Le vieux Grand Mestre n’avait pas idée d’à quel point il était dans le vrai.
Ayant pris le temps de se réveiller dans un château encore calme et plongé dans une matinée grise, brumeuse et très fraîche pour ne pas dire froide, Alaric s’était permit une petite toilette dès son réveil comme à son habitude, avec eau sur les parties hygiéniques du corps, un bain de bouche et un éclaircissement des narines et des oreilles. Ceci fait, dressé dans ses habits gris et humbles avec sa chaîne autour du cou avec un manteau par-dessus bien plus large pour lui tenir chaud, Alaric se permit de sortir de la petite chambre qui lui était attribué afin de faire sa promenade matinale, pour être en forme d’esprit et de corps pour la journée s’annonçant.

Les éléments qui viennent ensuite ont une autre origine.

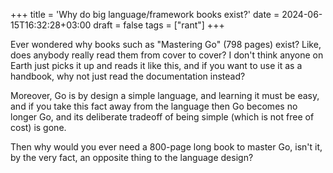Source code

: +++
title = 'Why do big language/framework books exist?'
date = 2024-06-15T16:32:28+03:00
draft = false
tags = ["rant"]
+++

Ever wondered why books such as "Mastering Go" (798 pages) exist? Like, does anybody really read them from cover to cover? I don't think anyone on Earth just picks it up and reads it like this, and if you want to use it as a handbook, why not just read the documentation instead? 

Moreover, Go is by design a simple language, and learning it must be easy, and if you take this fact away from the language then Go becomes no longer Go, and its deliberate tradeoff of being simple (which is not free of cost) is gone.

Then why would you ever need a 800-page long book to master Go, isn't it, by the very fact, an opposite thing to the language design? 
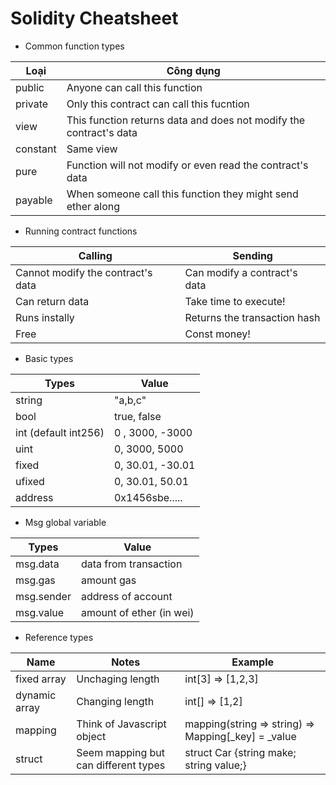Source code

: # Solidity Cheatsheet

- Common function types

| Loại     | Công dụng                                                          |
| -------- | ------------------------------------------------------------------ |
| public   | Anyone can call this function                                      |
| private  | Only this contract can call this fucntion                          |
| view     | This function returns data and does not modify the contract's data |
| constant | Same view                                                          |
| pure     | Function will not modify or even read the contract's data          |
| payable  | When someone call this function they might send ether along        |

- Running contract functions

| Calling                           | Sending                      |
| --------------------------------- | ---------------------------- |
| Cannot modify the contract's data | Can modify a contract's data |
| Can return data                   | Take time to execute!        |
| Runs instally                     | Returns the transaction hash |
| Free                              | Const money!                 |

- Basic types

| Types                | Value            |
| -------------------- | ---------------- |
| string               | "a,b,c"          |
| bool                 | true, false      |
| int (default int256) | 0 , 3000, -3000  |
| uint                 | 0, 3000, 5000    |
| fixed                | 0, 30.01, -30.01 |
| ufixed               | 0, 30.01, 50.01  |
| address              | 0x1456sbe.....   |

- Msg global variable

| Types      | Value                    |
| ---------- | ------------------------ |
| msg.data   | data from transaction    |
| msg.gas    | amount gas               |
| msg.sender | address of account       |
| msg.value  | amount of ether (in wei) |

- Reference types

| Name          | Notes                                | Example                                              |
| ------------- | ------------------------------------ | ---------------------------------------------------- |
| fixed array   | Unchaging length                     | int[3] => [1,2,3]                                    |
| dynamic array | Changing length                      | int[] => [1,2]                                       |
| mapping       | Think of Javascript object           | mapping(string => string) => Mapping[_key] = \_value |
| struct        | Seem mapping but can different types | struct Car {string make; string value;}              |
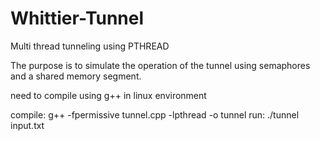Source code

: # Whittier-Tunnel
Multi thread tunneling using PTHREAD

The purpose is to simulate the operation of the tunnel using semaphores and a shared memory segment.

need to compile using g++ in linux environment

compile: g++ -fpermissive tunnel.cpp -lpthread -o tunnel
run:     ./tunnel input.txt
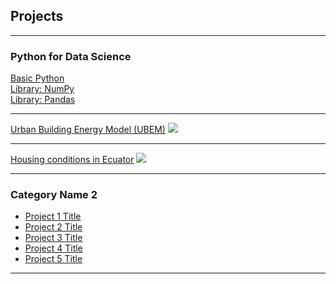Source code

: ## Projects

---

### Python for Data Science

[Basic Python](./projects/python/mainpython.md)
<br>
[Library: NumPy](./projects/python/numpy/mainnumpy.md)
<br>
[Library: Pandas](./projects/python/numpy/mainpandas.md)

---
[Urban Building Energy Model (UBEM)](./projects/UBEM/mainUBEM.md)
<img src="images/dummy_thumbnail.jpg?raw=true"/>

---
[Housing conditions in Ecuator](./projects/ecuador/mainEcuador.md)
<img src="images/dummy_thumbnail.jpg?raw=true"/>

---

### Category Name 2

- [Project 1 Title](http://example.com/)
- [Project 2 Title](http://example.com/)
- [Project 3 Title](http://example.com/)
- [Project 4 Title](http://example.com/)
- [Project 5 Title](http://example.com/)

---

Passant parmi serviteurs et gardes qu’il salua tous, le Grand Mestre arriva bientôt dans la cour du château, doucement bercée par un fil de neige s'accommodant parfaitement avec l’ambiance et la météo de la journée.
S’amusant tout en marchant à jouer avec la buée qu’il faisait à chacune de ses respirations, mains dans le dos, Alaric avançait seul dans une cour bien silencieuse, mais calme et sereine, ce qu’appréciait particulièrement le Grand Mestre surtout après les festivités du jour précédent. Il était clair que Sa Majesté souhaitait vite rentrer à Port-Réal, sa rencontre avec le seigneur du Val faites et Alaric comptait donc bien profiter de ces quelques instants tant qu’il le pouvait, observant avec fascination les formations rocheuses et montagneuses du Val d’Arryn dans lequel il venait pour la première fois de sa vie...et peut-être bien la dernière.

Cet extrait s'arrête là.